● **WHAT TO DO**
From the material below, return every line that includes "classificados".

--- START ---

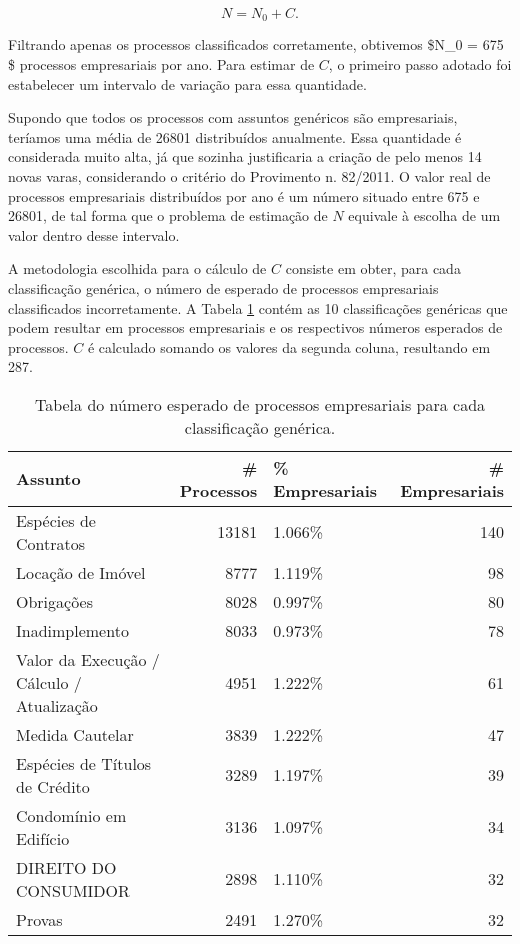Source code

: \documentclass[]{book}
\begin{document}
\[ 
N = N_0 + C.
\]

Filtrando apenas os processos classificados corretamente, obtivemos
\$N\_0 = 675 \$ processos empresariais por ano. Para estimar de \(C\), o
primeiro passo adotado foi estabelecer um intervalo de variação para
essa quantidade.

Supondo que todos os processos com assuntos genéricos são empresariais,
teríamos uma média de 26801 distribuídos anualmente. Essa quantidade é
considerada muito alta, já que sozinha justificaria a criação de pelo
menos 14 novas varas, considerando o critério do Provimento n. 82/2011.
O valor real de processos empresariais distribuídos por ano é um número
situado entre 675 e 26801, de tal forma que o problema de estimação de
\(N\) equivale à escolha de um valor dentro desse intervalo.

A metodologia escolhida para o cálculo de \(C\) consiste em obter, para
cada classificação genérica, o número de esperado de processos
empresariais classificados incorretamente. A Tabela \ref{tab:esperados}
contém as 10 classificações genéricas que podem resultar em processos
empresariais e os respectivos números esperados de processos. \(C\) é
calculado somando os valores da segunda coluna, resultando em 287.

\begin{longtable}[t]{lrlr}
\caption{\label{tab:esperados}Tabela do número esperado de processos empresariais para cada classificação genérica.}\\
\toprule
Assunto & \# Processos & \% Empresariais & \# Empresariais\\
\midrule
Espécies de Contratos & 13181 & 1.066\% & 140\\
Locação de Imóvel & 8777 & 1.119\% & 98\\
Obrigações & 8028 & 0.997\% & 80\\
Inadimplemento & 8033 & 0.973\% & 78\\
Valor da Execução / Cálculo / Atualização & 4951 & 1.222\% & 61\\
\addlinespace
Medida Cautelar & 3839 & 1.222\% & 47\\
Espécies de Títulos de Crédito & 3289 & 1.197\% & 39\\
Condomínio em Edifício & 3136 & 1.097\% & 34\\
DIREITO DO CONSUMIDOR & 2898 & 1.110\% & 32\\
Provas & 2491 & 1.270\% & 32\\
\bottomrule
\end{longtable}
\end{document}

--- END ---

● **OUTPUT FOR THIS EXERCISE**
Filtrando apenas os processos classificados corretamente, obtivemos
empresariais classificados incorretamente. A Tabela \ref{tab:esperados}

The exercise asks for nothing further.